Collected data
Content starts
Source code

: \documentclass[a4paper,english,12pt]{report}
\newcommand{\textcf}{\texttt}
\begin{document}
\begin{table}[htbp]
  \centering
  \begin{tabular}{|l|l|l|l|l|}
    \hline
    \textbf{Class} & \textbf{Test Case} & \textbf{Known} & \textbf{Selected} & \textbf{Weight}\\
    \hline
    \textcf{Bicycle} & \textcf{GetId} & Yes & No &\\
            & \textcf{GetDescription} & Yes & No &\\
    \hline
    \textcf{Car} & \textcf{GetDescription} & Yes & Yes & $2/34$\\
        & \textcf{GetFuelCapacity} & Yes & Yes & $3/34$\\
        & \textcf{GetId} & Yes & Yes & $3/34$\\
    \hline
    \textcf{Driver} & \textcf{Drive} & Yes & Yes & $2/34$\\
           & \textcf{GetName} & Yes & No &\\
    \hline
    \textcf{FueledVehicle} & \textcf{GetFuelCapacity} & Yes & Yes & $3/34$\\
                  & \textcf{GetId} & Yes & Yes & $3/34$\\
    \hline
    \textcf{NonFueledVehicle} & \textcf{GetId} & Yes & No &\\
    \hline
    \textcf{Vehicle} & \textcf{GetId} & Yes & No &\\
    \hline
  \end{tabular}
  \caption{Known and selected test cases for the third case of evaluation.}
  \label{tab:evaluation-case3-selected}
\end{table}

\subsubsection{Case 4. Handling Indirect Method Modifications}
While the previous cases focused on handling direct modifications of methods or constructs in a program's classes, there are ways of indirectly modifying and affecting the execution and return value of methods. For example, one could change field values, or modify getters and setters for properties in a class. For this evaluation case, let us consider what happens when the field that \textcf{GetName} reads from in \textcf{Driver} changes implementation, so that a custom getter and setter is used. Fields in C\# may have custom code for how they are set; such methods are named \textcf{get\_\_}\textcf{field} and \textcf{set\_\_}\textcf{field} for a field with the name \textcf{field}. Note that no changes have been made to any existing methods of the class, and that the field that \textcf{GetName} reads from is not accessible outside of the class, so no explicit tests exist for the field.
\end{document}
Content ends
Content starts
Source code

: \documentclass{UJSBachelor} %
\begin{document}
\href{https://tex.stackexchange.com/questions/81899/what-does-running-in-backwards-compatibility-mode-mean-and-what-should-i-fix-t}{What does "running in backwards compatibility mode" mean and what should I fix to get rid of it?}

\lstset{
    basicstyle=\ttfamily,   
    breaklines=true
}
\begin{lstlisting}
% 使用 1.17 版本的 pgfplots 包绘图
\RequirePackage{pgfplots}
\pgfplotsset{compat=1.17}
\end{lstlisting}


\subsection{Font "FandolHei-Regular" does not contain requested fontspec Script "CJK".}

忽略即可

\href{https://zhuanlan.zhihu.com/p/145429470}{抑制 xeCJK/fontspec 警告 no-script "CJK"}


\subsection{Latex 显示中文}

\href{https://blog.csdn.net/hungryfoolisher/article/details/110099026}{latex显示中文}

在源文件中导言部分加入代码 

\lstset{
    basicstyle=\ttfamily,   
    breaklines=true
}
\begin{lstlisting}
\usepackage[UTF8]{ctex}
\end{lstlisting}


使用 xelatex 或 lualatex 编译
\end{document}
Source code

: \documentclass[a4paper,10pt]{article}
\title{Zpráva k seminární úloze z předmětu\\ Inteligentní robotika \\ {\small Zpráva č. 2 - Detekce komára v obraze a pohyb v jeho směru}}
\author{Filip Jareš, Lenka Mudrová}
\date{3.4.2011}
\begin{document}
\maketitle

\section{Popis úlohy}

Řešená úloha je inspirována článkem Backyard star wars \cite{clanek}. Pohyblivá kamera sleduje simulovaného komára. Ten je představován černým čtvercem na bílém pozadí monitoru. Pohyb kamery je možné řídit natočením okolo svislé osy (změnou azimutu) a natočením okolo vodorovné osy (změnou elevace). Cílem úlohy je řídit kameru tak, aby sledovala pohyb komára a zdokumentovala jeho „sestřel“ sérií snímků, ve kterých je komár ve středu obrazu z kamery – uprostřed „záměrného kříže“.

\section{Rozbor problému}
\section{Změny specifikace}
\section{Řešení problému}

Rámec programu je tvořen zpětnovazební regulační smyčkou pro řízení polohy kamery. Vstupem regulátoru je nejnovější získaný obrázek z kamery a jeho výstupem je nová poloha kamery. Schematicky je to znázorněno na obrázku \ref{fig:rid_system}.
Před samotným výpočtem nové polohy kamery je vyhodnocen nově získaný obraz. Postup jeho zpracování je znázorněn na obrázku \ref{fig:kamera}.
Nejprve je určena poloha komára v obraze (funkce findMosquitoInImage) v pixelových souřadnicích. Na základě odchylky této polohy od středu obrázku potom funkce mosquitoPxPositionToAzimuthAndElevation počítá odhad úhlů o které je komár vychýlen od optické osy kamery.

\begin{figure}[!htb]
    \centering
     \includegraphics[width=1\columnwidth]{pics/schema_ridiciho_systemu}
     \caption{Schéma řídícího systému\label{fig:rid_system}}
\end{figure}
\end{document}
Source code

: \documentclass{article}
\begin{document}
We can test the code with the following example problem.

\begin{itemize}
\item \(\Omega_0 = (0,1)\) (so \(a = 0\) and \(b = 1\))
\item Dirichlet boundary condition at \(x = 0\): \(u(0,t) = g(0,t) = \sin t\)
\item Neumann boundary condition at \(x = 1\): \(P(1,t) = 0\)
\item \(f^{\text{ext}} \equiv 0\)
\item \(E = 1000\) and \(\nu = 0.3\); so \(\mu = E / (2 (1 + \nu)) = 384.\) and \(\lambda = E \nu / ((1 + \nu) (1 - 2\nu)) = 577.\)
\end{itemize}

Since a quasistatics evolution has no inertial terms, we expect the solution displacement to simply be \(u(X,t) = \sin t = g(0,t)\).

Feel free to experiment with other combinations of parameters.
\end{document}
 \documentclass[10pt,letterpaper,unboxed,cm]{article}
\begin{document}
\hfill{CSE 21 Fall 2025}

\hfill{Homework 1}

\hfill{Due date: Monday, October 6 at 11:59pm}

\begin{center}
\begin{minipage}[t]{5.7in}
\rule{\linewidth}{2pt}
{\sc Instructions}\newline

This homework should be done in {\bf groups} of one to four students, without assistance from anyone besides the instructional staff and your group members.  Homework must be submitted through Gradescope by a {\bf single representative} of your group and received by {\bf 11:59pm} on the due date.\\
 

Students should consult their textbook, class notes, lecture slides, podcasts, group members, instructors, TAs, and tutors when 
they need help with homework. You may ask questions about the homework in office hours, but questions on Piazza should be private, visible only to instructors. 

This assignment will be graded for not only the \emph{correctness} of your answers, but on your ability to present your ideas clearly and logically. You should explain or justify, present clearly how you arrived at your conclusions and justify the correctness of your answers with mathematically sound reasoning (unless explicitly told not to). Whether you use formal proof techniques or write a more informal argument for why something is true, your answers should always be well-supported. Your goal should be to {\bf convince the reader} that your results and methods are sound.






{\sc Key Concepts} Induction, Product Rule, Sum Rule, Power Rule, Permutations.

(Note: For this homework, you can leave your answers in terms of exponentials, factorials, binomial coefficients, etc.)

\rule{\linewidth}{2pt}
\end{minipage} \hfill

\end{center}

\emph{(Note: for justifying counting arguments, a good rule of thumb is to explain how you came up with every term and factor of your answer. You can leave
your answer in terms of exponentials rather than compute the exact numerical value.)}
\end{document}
Content ends
*WHAT THE TASK REQUIRES*: Among the entries, copy every line containing the word "terms".

*ANSWER TO THE EXERCISE*:
Since a quasistatics evolution has no inertial terms, we expect the solution displacement to simply be \(u(X,t) = \sin t = g(0,t)\).
(Note: For this homework, you can leave your answers in terms of exponentials, factorials, binomial coefficients, etc.)
your answer in terms of exponentials rather than compute the exact numerical value.)}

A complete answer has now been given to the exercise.